Our study shows that the prediction line between the basal turn of the cochlea and the FN can be important in indicating the visibility of the RWM intraoperatively. A different study showed that the RWM visibility, classified into three types (invisible/nearly invisible, partially visible, fully visible), was predicted by a line drawn parallel to the external auditory canal and the FN [10]. The basal turn of the cochlea was in our experience more reliably and easier determined than a line parallel to the canal.

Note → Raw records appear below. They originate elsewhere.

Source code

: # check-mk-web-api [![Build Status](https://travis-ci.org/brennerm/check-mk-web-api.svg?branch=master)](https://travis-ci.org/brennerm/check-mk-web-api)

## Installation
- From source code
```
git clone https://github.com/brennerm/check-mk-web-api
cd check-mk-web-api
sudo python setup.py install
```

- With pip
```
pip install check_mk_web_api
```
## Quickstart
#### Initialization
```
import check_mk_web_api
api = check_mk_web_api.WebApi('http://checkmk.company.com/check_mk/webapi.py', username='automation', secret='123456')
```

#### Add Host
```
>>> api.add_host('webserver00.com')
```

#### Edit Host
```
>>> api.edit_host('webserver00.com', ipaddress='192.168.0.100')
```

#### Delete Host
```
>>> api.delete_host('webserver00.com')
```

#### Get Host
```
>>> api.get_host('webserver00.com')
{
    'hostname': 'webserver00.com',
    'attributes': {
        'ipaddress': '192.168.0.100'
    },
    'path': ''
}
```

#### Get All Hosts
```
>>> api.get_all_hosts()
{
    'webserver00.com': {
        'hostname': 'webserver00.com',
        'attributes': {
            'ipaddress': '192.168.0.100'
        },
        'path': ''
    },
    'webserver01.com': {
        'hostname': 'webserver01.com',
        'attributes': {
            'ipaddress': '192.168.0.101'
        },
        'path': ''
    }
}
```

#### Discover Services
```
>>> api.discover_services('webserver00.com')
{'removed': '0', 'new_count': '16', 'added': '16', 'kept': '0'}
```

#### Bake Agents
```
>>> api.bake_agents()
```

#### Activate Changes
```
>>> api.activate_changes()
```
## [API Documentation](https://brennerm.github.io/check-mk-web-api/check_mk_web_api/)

Previous studies have shown that the course of the FN can be highly heterogeneous, and might play a role in RWM visibility. In addition, the angle of rotation of the RWM plays an important role as well. These two aspects both heavily influence the outcome (anterolateral vs posteromedial intersection point) of our prediction line, confirming indeed their importance in determining the viewing angle of the RWM.

Clinical perspectives

In this study, a RWM insertion approach was chosen for all patients if the ST and RWM were patent on the preoperative CT scan. The CTN was sacrificed if the RWM was difficult to recognize, achieving a high rate of direct RWM insertions. Other studies chose in such cases to convert the RWM approach to a conventional cochleostomy [6, 10]. It is unclear which of these two options is the best choice for patients when the RWM is not or barely visible. On the one hand, opting for a conversion of insertion access to the cochlea by a conventional cochleostomy has its own potential downsides. An important rationale for direct RWM insertion, is that the RWM forms a natural gateway to the ST of the cochlea thereby preserving as much as possible the cochlear anatomy and inner ear microstructures. A cochleostomy also might lead to increased chance of translocation of the electrode array, or missing the ST altogether, leading to a direct scala vestibuli insertion, potentially negatively impacting the overall hearing outcomes of the CI user [21, 22]. Some surgeons, however, advocate that the vector of insertion angle might be more parallel and in line with the ST direction in the basal turn in contrast with RWM insertion. On the other hand, sacrificing the CTN can lead to symptoms such as a dry mouth and taste disorders [19, 23]. However, these symptoms might not always lead to persistent and troublesome complaints, and the recovery rate can be as high as 79% after CTN lesion [19]. Probably the rate of postoperative complaints related to the CTN is underestimated, because most patients with CTN lesions only mention their taste disturbances postoperatively if they are asked for it.The high recovery rate of the CTN can be potentially explained by improved functioning of the ipsilateral glossopharyngeal nerve, re-innervation via contralateral or ipsilateral glossopharyngeal nerve and CTN, and by subjective adaption of patients [19, 23]. Of course, both these options’ advantages and disadvantages should be weighed against the specific clinical characteristics of the patient, e.g., in a patient with preoperative taste disturbances sacrificing the CTN would be contraindicated.

Conclusion

The RW approach for cochlear implantation seems feasible for most patients in our population. Difficult visualization of the RWM seems to lead to at least one intraoperative event in patients. The intraoperative events were iatrogenic damage of the CTN, (minor) exposure of the FN epineurium and lesions of the posterior canal wall. These patients had on the preoperative HRCT scan a smaller facial recess, and a more anterior position of the FN relative to the RW niche. These factors can be used to plan an insertion approach in cochlear implantation procedures, potentially leading to less iatrogenic damage of especially the CTN.